The BH3-only pro-apoptotic protein, Noxa, binds selectively to the Mcl-1 and Bfl-1 (also known as Bcl2A1 or A1) anti-apoptotic proteins, therefore we tested the identified and confirmed hit compounds for their binding to Bfl-1 (Table 1). Interestingly, compounds showed a wide range of binding affinities to Bfl-1, from low micromolar to no binding up to 100 µM. Some compounds, like 1 and 3, showed similar binding potency against both Mcl-1 and Bfl-1. Most of the tested compounds showed lower binding to Bfl-1 in comparison to Mcl-1 (2, 5, 10, 13 and 19), while compounds 7, 11 and 15, didn’t show binding in the tested concentration. These results demonstrate that the Bfl-1 BH3 binding pocket is different from Mcl-1, providing evidence that it should be possible to obtain selective Bfl-1 inhibitors versus other Bcl-2 family members.

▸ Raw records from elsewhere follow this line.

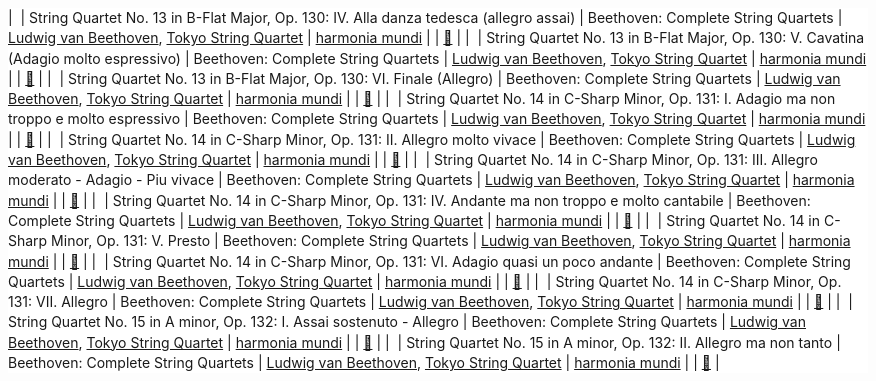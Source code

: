 | <img src="https://i.scdn.co/image/ab67616d0000b27325641d502a60b6ef9c235c29" alt="" width="50" /> | String Quartet No. 13 in B-Flat Major, Op. 130: IV. Alla danza tedesca (allegro assai)                                | Beethoven: Complete String Quartets | [Ludwig van Beethoven](ludwig_van_beethoven.md), [Tokyo String Quartet](tokyo_string_quartet.md) | [harmonia mundi](../labels/harmonia_mundi.md) |     | [🔗](https://open.spotify.com/track/1D7rydMjNk6C5UniDzguOR) |
| <img src="https://i.scdn.co/image/ab67616d0000b27325641d502a60b6ef9c235c29" alt="" width="50" /> | String Quartet No. 13 in B-Flat Major, Op. 130: V. Cavatina (Adagio molto espressivo)                                 | Beethoven: Complete String Quartets | [Ludwig van Beethoven](ludwig_van_beethoven.md), [Tokyo String Quartet](tokyo_string_quartet.md) | [harmonia mundi](../labels/harmonia_mundi.md) |     | [🔗](https://open.spotify.com/track/4pA0GR1f9KsRNGX18Va5Qe) |
| <img src="https://i.scdn.co/image/ab67616d0000b27325641d502a60b6ef9c235c29" alt="" width="50" /> | String Quartet No. 13 in B-Flat Major, Op. 130: VI. Finale (Allegro)                                                  | Beethoven: Complete String Quartets | [Ludwig van Beethoven](ludwig_van_beethoven.md), [Tokyo String Quartet](tokyo_string_quartet.md) | [harmonia mundi](../labels/harmonia_mundi.md) |     | [🔗](https://open.spotify.com/track/4NXLgjsrr00FjE44RR7Uhk) |
| <img src="https://i.scdn.co/image/ab67616d0000b27325641d502a60b6ef9c235c29" alt="" width="50" /> | String Quartet No. 14 in C-Sharp Minor, Op. 131: I. Adagio ma non troppo e molto espressivo                           | Beethoven: Complete String Quartets | [Ludwig van Beethoven](ludwig_van_beethoven.md), [Tokyo String Quartet](tokyo_string_quartet.md) | [harmonia mundi](../labels/harmonia_mundi.md) |     | [🔗](https://open.spotify.com/track/5vyWSi9S7IGHdxBqrEpdGR) |
| <img src="https://i.scdn.co/image/ab67616d0000b27325641d502a60b6ef9c235c29" alt="" width="50" /> | String Quartet No. 14 in C-Sharp Minor, Op. 131: II. Allegro molto vivace                                             | Beethoven: Complete String Quartets | [Ludwig van Beethoven](ludwig_van_beethoven.md), [Tokyo String Quartet](tokyo_string_quartet.md) | [harmonia mundi](../labels/harmonia_mundi.md) |     | [🔗](https://open.spotify.com/track/5GYnVZiDlQRJKLqUkXE2yR) |
| <img src="https://i.scdn.co/image/ab67616d0000b27325641d502a60b6ef9c235c29" alt="" width="50" /> | String Quartet No. 14 in C-Sharp Minor, Op. 131: III. Allegro moderato - Adagio - Piu vivace                          | Beethoven: Complete String Quartets | [Ludwig van Beethoven](ludwig_van_beethoven.md), [Tokyo String Quartet](tokyo_string_quartet.md) | [harmonia mundi](../labels/harmonia_mundi.md) |     | [🔗](https://open.spotify.com/track/0qAphY2YKqhNBrYaWucjQu) |
| <img src="https://i.scdn.co/image/ab67616d0000b27325641d502a60b6ef9c235c29" alt="" width="50" /> | String Quartet No. 14 in C-Sharp Minor, Op. 131: IV. Andante ma non troppo e molto cantabile                          | Beethoven: Complete String Quartets | [Ludwig van Beethoven](ludwig_van_beethoven.md), [Tokyo String Quartet](tokyo_string_quartet.md) | [harmonia mundi](../labels/harmonia_mundi.md) |     | [🔗](https://open.spotify.com/track/3TDW149x3odZEoqt9cnCMd) |
| <img src="https://i.scdn.co/image/ab67616d0000b27325641d502a60b6ef9c235c29" alt="" width="50" /> | String Quartet No. 14 in C-Sharp Minor, Op. 131: V. Presto                                                            | Beethoven: Complete String Quartets | [Ludwig van Beethoven](ludwig_van_beethoven.md), [Tokyo String Quartet](tokyo_string_quartet.md) | [harmonia mundi](../labels/harmonia_mundi.md) |     | [🔗](https://open.spotify.com/track/5bMNqPkGepFdZU9WcN3oEk) |
| <img src="https://i.scdn.co/image/ab67616d0000b27325641d502a60b6ef9c235c29" alt="" width="50" /> | String Quartet No. 14 in C-Sharp Minor, Op. 131: VI. Adagio quasi un poco andante                                     | Beethoven: Complete String Quartets | [Ludwig van Beethoven](ludwig_van_beethoven.md), [Tokyo String Quartet](tokyo_string_quartet.md) | [harmonia mundi](../labels/harmonia_mundi.md) |     | [🔗](https://open.spotify.com/track/6AOpSuZq1K7SpUAs0e91PZ) |
| <img src="https://i.scdn.co/image/ab67616d0000b27325641d502a60b6ef9c235c29" alt="" width="50" /> | String Quartet No. 14 in C-Sharp Minor, Op. 131: VII. Allegro                                                         | Beethoven: Complete String Quartets | [Ludwig van Beethoven](ludwig_van_beethoven.md), [Tokyo String Quartet](tokyo_string_quartet.md) | [harmonia mundi](../labels/harmonia_mundi.md) |     | [🔗](https://open.spotify.com/track/78BbLe00QHPhPvMoPgiqu7) |
| <img src="https://i.scdn.co/image/ab67616d0000b27325641d502a60b6ef9c235c29" alt="" width="50" /> | String Quartet No. 15 in A minor, Op. 132: I. Assai sostenuto - Allegro                                               | Beethoven: Complete String Quartets | [Ludwig van Beethoven](ludwig_van_beethoven.md), [Tokyo String Quartet](tokyo_string_quartet.md) | [harmonia mundi](../labels/harmonia_mundi.md) |     | [🔗](https://open.spotify.com/track/7wEpfZjWkbmhx7OtzL3CKn) |
| <img src="https://i.scdn.co/image/ab67616d0000b27325641d502a60b6ef9c235c29" alt="" width="50" /> | String Quartet No. 15 in A minor, Op. 132: II. Allegro ma non tanto                                                   | Beethoven: Complete String Quartets | [Ludwig van Beethoven](ludwig_van_beethoven.md), [Tokyo String Quartet](tokyo_string_quartet.md) | [harmonia mundi](../labels/harmonia_mundi.md) |     | [🔗](https://open.spotify.com/track/52afsywDcOS3ApCQET7k5J) |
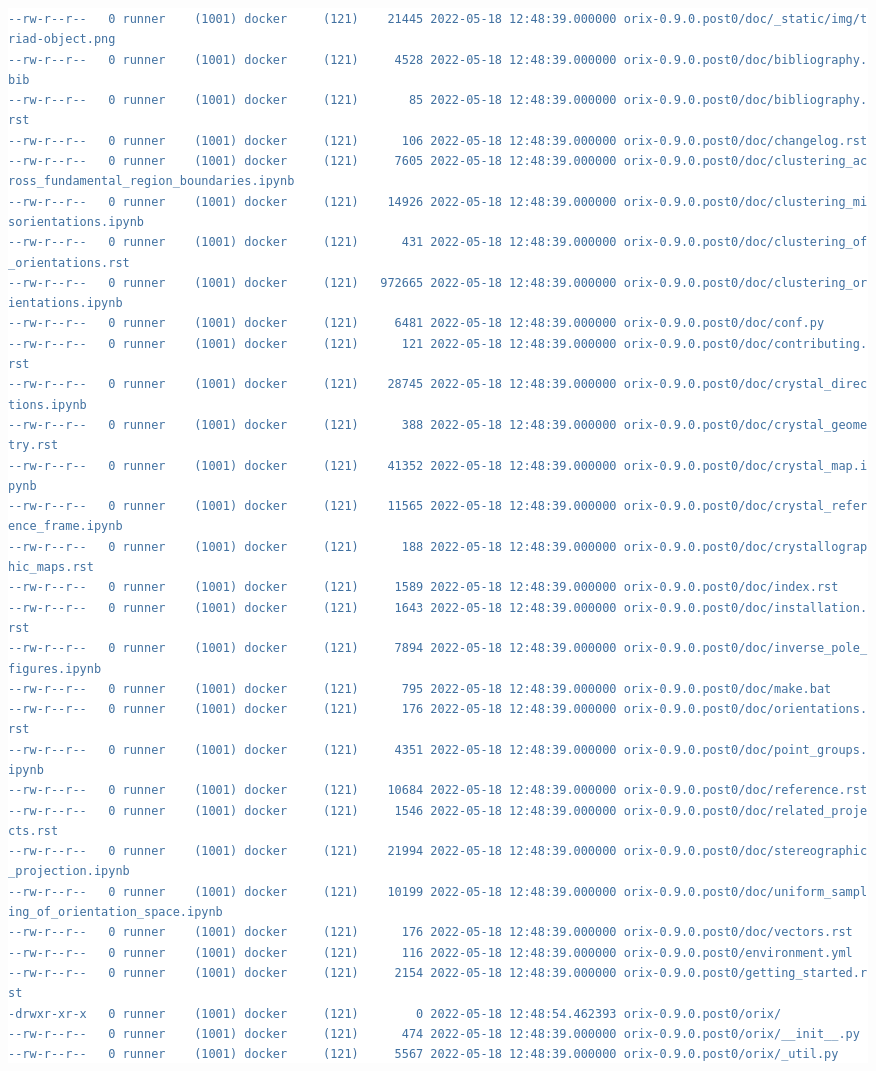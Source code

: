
 ```diff
--rw-r--r--   0 runner    (1001) docker     (121)    21445 2022-05-18 12:48:39.000000 orix-0.9.0.post0/doc/_static/img/triad-object.png
--rw-r--r--   0 runner    (1001) docker     (121)     4528 2022-05-18 12:48:39.000000 orix-0.9.0.post0/doc/bibliography.bib
--rw-r--r--   0 runner    (1001) docker     (121)       85 2022-05-18 12:48:39.000000 orix-0.9.0.post0/doc/bibliography.rst
--rw-r--r--   0 runner    (1001) docker     (121)      106 2022-05-18 12:48:39.000000 orix-0.9.0.post0/doc/changelog.rst
--rw-r--r--   0 runner    (1001) docker     (121)     7605 2022-05-18 12:48:39.000000 orix-0.9.0.post0/doc/clustering_across_fundamental_region_boundaries.ipynb
--rw-r--r--   0 runner    (1001) docker     (121)    14926 2022-05-18 12:48:39.000000 orix-0.9.0.post0/doc/clustering_misorientations.ipynb
--rw-r--r--   0 runner    (1001) docker     (121)      431 2022-05-18 12:48:39.000000 orix-0.9.0.post0/doc/clustering_of_orientations.rst
--rw-r--r--   0 runner    (1001) docker     (121)   972665 2022-05-18 12:48:39.000000 orix-0.9.0.post0/doc/clustering_orientations.ipynb
--rw-r--r--   0 runner    (1001) docker     (121)     6481 2022-05-18 12:48:39.000000 orix-0.9.0.post0/doc/conf.py
--rw-r--r--   0 runner    (1001) docker     (121)      121 2022-05-18 12:48:39.000000 orix-0.9.0.post0/doc/contributing.rst
--rw-r--r--   0 runner    (1001) docker     (121)    28745 2022-05-18 12:48:39.000000 orix-0.9.0.post0/doc/crystal_directions.ipynb
--rw-r--r--   0 runner    (1001) docker     (121)      388 2022-05-18 12:48:39.000000 orix-0.9.0.post0/doc/crystal_geometry.rst
--rw-r--r--   0 runner    (1001) docker     (121)    41352 2022-05-18 12:48:39.000000 orix-0.9.0.post0/doc/crystal_map.ipynb
--rw-r--r--   0 runner    (1001) docker     (121)    11565 2022-05-18 12:48:39.000000 orix-0.9.0.post0/doc/crystal_reference_frame.ipynb
--rw-r--r--   0 runner    (1001) docker     (121)      188 2022-05-18 12:48:39.000000 orix-0.9.0.post0/doc/crystallographic_maps.rst
--rw-r--r--   0 runner    (1001) docker     (121)     1589 2022-05-18 12:48:39.000000 orix-0.9.0.post0/doc/index.rst
--rw-r--r--   0 runner    (1001) docker     (121)     1643 2022-05-18 12:48:39.000000 orix-0.9.0.post0/doc/installation.rst
--rw-r--r--   0 runner    (1001) docker     (121)     7894 2022-05-18 12:48:39.000000 orix-0.9.0.post0/doc/inverse_pole_figures.ipynb
--rw-r--r--   0 runner    (1001) docker     (121)      795 2022-05-18 12:48:39.000000 orix-0.9.0.post0/doc/make.bat
--rw-r--r--   0 runner    (1001) docker     (121)      176 2022-05-18 12:48:39.000000 orix-0.9.0.post0/doc/orientations.rst
--rw-r--r--   0 runner    (1001) docker     (121)     4351 2022-05-18 12:48:39.000000 orix-0.9.0.post0/doc/point_groups.ipynb
--rw-r--r--   0 runner    (1001) docker     (121)    10684 2022-05-18 12:48:39.000000 orix-0.9.0.post0/doc/reference.rst
--rw-r--r--   0 runner    (1001) docker     (121)     1546 2022-05-18 12:48:39.000000 orix-0.9.0.post0/doc/related_projects.rst
--rw-r--r--   0 runner    (1001) docker     (121)    21994 2022-05-18 12:48:39.000000 orix-0.9.0.post0/doc/stereographic_projection.ipynb
--rw-r--r--   0 runner    (1001) docker     (121)    10199 2022-05-18 12:48:39.000000 orix-0.9.0.post0/doc/uniform_sampling_of_orientation_space.ipynb
--rw-r--r--   0 runner    (1001) docker     (121)      176 2022-05-18 12:48:39.000000 orix-0.9.0.post0/doc/vectors.rst
--rw-r--r--   0 runner    (1001) docker     (121)      116 2022-05-18 12:48:39.000000 orix-0.9.0.post0/environment.yml
--rw-r--r--   0 runner    (1001) docker     (121)     2154 2022-05-18 12:48:39.000000 orix-0.9.0.post0/getting_started.rst
-drwxr-xr-x   0 runner    (1001) docker     (121)        0 2022-05-18 12:48:54.462393 orix-0.9.0.post0/orix/
--rw-r--r--   0 runner    (1001) docker     (121)      474 2022-05-18 12:48:39.000000 orix-0.9.0.post0/orix/__init__.py
--rw-r--r--   0 runner    (1001) docker     (121)     5567 2022-05-18 12:48:39.000000 orix-0.9.0.post0/orix/_util.py
```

In order to facilitate the selection of a hit compound for further development, in addition to biochemical and biophysical characterization, we also used a cell-based assay for screening of our identified and confirmed hit compounds. It is well established that Bax and Bak play crucial roles as effectors in the intrinsic apoptotic pathway and are required for release of cytochrome c from the mitochondria and cell death execution56. On-target anti-apoptotic Bcl-2 protein family inhibitors are expected to induce cell death in a Bax/Bak-dependent manner57. Therefore, we used wild-type and Bax/Bak double knockout (DKO) mouse embryonic fibroblasts (MEFs) to test identified hits (Supplementary Fig. S4). These results showed that the majority of compounds didn’t display significant effect in either cell line. Importantly, compounds 6, 15 and 19 exhibited selectivity in inducing cell death only in wild-type MEFs, without significant cell death induction in the DKO cells. The obtained results for compound 15, an analogue of a reported Mcl-1 inhibitor, is consistent with reported findings57. Interestingly, compounds 7 and 9 lacked specificity and induced cell death in both wild-type and DKO cell lines.
Hit-to-lead optimization of the validated hit compound 19
The integrated screening approach identified a variety of chemical scaffolds as Mcl-1 inhibitors. Based on the overall binding data against anti-apoptotic proteins, together with the ability to induce Bax/Bak-dependent cell death, compound 19 with a difuryl-triazine scaffold, was selected for further optimization and evaluation via structure-activity relationship (SAR). In addition, the triazine scaffold is one of the well-known and important heterocycles, with a broad range of biological activities, thus representing a valuable core structure for the development of bioactive compounds58.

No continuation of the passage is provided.